> **WORK INSTRUCTIONS**:
Go over the listing that follows and work out how many lines have the string "Provenance"; reply with the number by itself.

[[ SUPPLIED RECORDS, beginning ]]

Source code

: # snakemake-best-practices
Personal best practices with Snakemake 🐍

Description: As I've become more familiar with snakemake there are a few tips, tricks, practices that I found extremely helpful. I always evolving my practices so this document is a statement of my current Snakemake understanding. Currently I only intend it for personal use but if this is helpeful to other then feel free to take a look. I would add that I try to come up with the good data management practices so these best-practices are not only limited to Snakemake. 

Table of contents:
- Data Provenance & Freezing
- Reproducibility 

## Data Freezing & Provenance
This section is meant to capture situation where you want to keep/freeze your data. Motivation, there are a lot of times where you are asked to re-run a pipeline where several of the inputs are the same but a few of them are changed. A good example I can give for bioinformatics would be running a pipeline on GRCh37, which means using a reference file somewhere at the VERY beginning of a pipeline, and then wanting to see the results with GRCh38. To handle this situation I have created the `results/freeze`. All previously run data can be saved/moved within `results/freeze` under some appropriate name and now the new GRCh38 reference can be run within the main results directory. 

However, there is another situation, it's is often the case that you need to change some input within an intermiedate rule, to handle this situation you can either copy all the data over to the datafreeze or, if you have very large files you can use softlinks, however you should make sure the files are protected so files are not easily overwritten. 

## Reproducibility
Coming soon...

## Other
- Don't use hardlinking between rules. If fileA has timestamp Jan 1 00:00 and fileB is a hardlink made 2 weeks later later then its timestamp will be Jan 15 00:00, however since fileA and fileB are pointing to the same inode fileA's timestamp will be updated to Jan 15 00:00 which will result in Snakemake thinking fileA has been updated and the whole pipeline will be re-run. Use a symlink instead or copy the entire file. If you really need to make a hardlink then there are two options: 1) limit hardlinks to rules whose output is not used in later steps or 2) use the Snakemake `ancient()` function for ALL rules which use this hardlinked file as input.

[[ SUPPLIED RECORDS, end ]]

> **REPLY TO THE EXERCISE**:
2